Yaranga advirtió que el crimen organizado transnacional no reconoce fronteras y que, sin alianzas estratégicas con Bolivia, Ecuador y Colombia, el esfuerzo será insuficiente.
¿Cambio real o contención temporal?
El Gobierno aprobó la Estrategia Nacional para la Reducción e Interdicción de la Minería Ilegal, que incorpora tres ejes: Formalización, Erradicación e interdicción y Recuperación ambiental con desarrollo sostenible.
En 2024 se realizaron 745 operativos y se destruyó material por casi cuatro mil millones de soles. Sin embargo, el propio comisionado admitió que la interdicción es solo una parte del tratamiento.
“La erradicación es el jarabe para la fiebre; el desarrollo es el antibiótico”, explicó.

Riesgo político
El problema no es únicamente financiero o ambiental. Es político.
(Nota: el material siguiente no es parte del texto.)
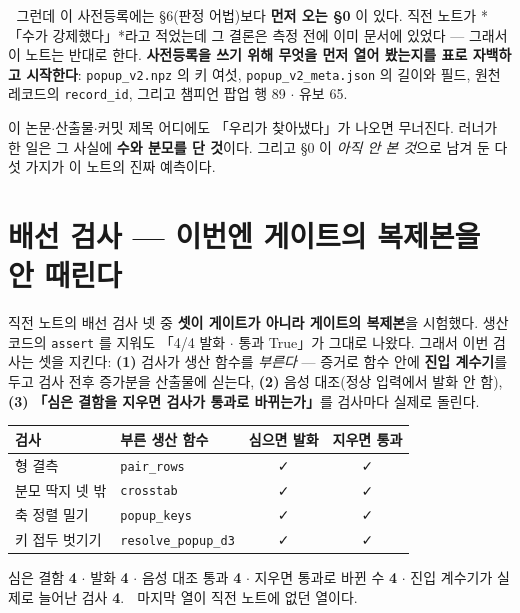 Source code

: \documentclass{article}
\begin{document}
🔴 그런데 이 사전등록에는 \S 6(판정 어법)보다 \textbf{먼저 오는 \S 0} 이 있다.
직전 노트가 *「수가 강제했다」*라고 적었는데 그 결론은 측정 전에 이미 문서에 있었다 ---
그래서 이 노트는 반대로 한다. \textbf{사전등록을 쓰기 위해 무엇을 먼저 열어 봤는지를
표로 자백하고 시작한다}: \texttt{popup\_v2.npz} 의 키 여섯,
\texttt{popup\_v2\_meta.json} 의 길이와 필드, 원천 레코드의 \texttt{record\_id},
그리고 챔피언 팝업 행 89 $\cdot$ 유보 65.

{이 논문$\cdot$산출물$\cdot$커밋 제목 어디에도 「우리가 찾아냈다」가 나오면 무너진다.}
러너가 한 일은 그 사실에 \textbf{수와 분모를 단 것}이다.
그리고 \S 0 이 \emph{아직 안 본 것}으로 남겨 둔 다섯 가지가 이 노트의 진짜 예측이다.

\section{배선 검사 --- 이번엔 게이트의 복제본을 안 때린다}

직전 노트의 배선 검사 넷 중 \textbf{셋이 게이트가 아니라 게이트의 복제본}을 시험했다.
생산 코드의 \texttt{assert} 를 지워도 「4/4 발화 $\cdot$ 통과 True」가 그대로 나왔다.
그래서 이번 검사는 셋을 지킨다: \textbf{(1)} 검사가 생산 함수를 \emph{부른다} ---
증거로 함수 안에 \textbf{진입 계수기}를 두고 검사 전후 증가분을 산출물에 싣는다,
\textbf{(2)} 음성 대조(정상 입력에서 발화 안 함),
\textbf{(3)} \textbf{「심은 결함을 지우면 검사가 통과로 바뀌는가」}를 검사마다 실제로 돌린다.

\begin{center}
\begin{tabular}{llcc}
\toprule
검사 & 부른 생산 함수 & 심으면 발화 & 지우면 통과 \\
\midrule
형 결측 & \texttt{pair\_rows} & ✓ & ✓ \\
분모 딱지 넷 밖 & \texttt{crosstab} & ✓ & ✓ \\
축 정렬 밀기 & \texttt{popup\_keys} & ✓ & ✓ \\
키 접두 벗기기 & \texttt{resolve\_popup\_d3} & ✓ & ✓ \\
\bottomrule
\end{tabular}
\end{center}

심은 결함 \textbf{4} $\cdot$ 발화 \textbf{4} $\cdot$ 음성 대조 통과 \textbf{4} $\cdot$
지우면 통과로 바뀐 수 \textbf{4} $\cdot$ 진입 계수기가 실제로 늘어난 검사 \textbf{4}.
🔴 마지막 열이 직전 노트에 없던 열이다.
\end{document}
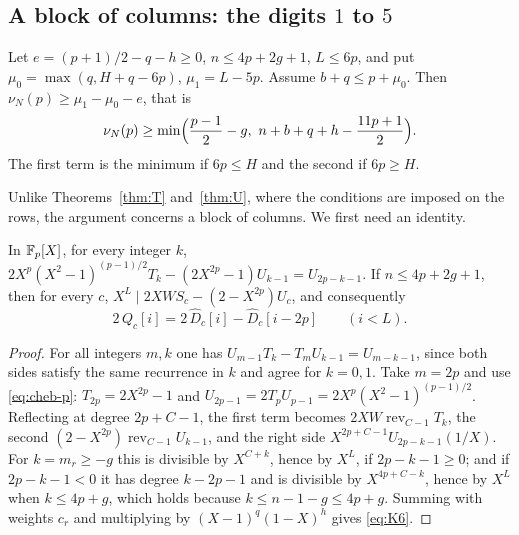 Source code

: \subsection{A block of columns: the digits $1$ to $5$}
\begin{theorem}\label{thm:U6}
Let $e=(p+1)/2-q-h\ge0$, $n\le4p+2g+1$, $L\le6p$, and put $\mu_0=\max(q,H+q-6p)$, $\mu_1=L-5p$. Assume
$b+q\le p+\mu_0$. Then $\nu_N(p)\ge\mu_1-\mu_0-e$, that is
\[
 \nu_N(p)\ge\min\Bigl(\frac{p-1}2-g,\ n+b+q+h-\frac{11p+1}2\Bigr).
\]
The first term is the minimum if $6p\le H$ and the second if $6p\ge H$.
\end{theorem}

Unlike Theorems~\ref{thm:T} and~\ref{thm:U}, where the conditions are imposed on the rows, the argument
concerns a block of columns. We first need an identity.

\begin{lemma}\label{lem:K6}
In $\F_p[X]$, for every integer $k$, $2X^p(X^2-1)^{(p-1)/2}T_k-(2X^{2p}-1)U_{k-1}=U_{2p-k-1}$. If
$n\le4p+2g+1$, then for every $c$, $X^L\mid 2XWS_c-(2-X^{2p})U_c$, and consequently
\begin{equation}\label{eq:K6}
 2\,Q_c[i]=2\,\widehat D_c[i]-\widehat D_c[i-2p]\qquad(i<L).
\end{equation}
\end{lemma}

\begin{proof}
For all integers $m,k$ one has $U_{m-1}T_k-T_mU_{k-1}=U_{m-k-1}$, since both sides satisfy the same
recurrence in $k$ and agree for $k=0,1$. Take $m=2p$ and use \eqref{eq:cheb-p}:
$T_{2p}=2X^{2p}-1$ and $U_{2p-1}=2T_pU_{p-1}=2X^p(X^2-1)^{(p-1)/2}$. Reflecting at degree $2p+C-1$, the first
term becomes $2XW\operatorname{rev}_{C-1}T_k$, the second $(2-X^{2p})\operatorname{rev}_{C-1}U_{k-1}$, and the
right side $X^{2p+C-1}U_{2p-k-1}(1/X)$. For $k=m_r\ge-g$ this is divisible by $X^{C+k}$, hence by $X^L$, if
$2p-k-1\ge0$; and if $2p-k-1<0$ it has degree $k-2p-1$ and is divisible by $X^{4p+C-k}$, hence by $X^L$ when
$k\le4p+g$, which holds because $k\le n-1-g\le4p+g$. Summing with weights $c_r$ and multiplying by
$(X-1)^q(1-X)^h$ gives \eqref{eq:K6}.
\end{proof}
La minería ilegal genera flujos de dinero capaces de influir en autoridades locales, financiar campañas y corromper estructuras estatales.
Yaranga lanzó una advertencia contundente: en zonas críticas, la rotación constante de personal policial responde al riesgo de contaminación institucional.
Si el negocio mueve 12 mil millones de dólares al año, su capacidad de penetración es proporcional.
El dilema estratégico
El Estado enfrenta una economía criminal que supera ampliamente sus recursos de combate. El precio internacional del oro seguirá siendo un incentivo poderoso.
La pregunta estratégica es si el país asumirá la minería ilegal como lo que ya es: una amenaza a la gobernabilidad, al ambiente y a la seguridad nacional.
Porque no se trata solo de dragas en los ríos o socavones clandestinos.
Se trata de soberanía territorial, control institucional y legitimidad democrática. El oro ilegal ya no es un problema periférico. Es una prueba de resistencia para el Estado peruano.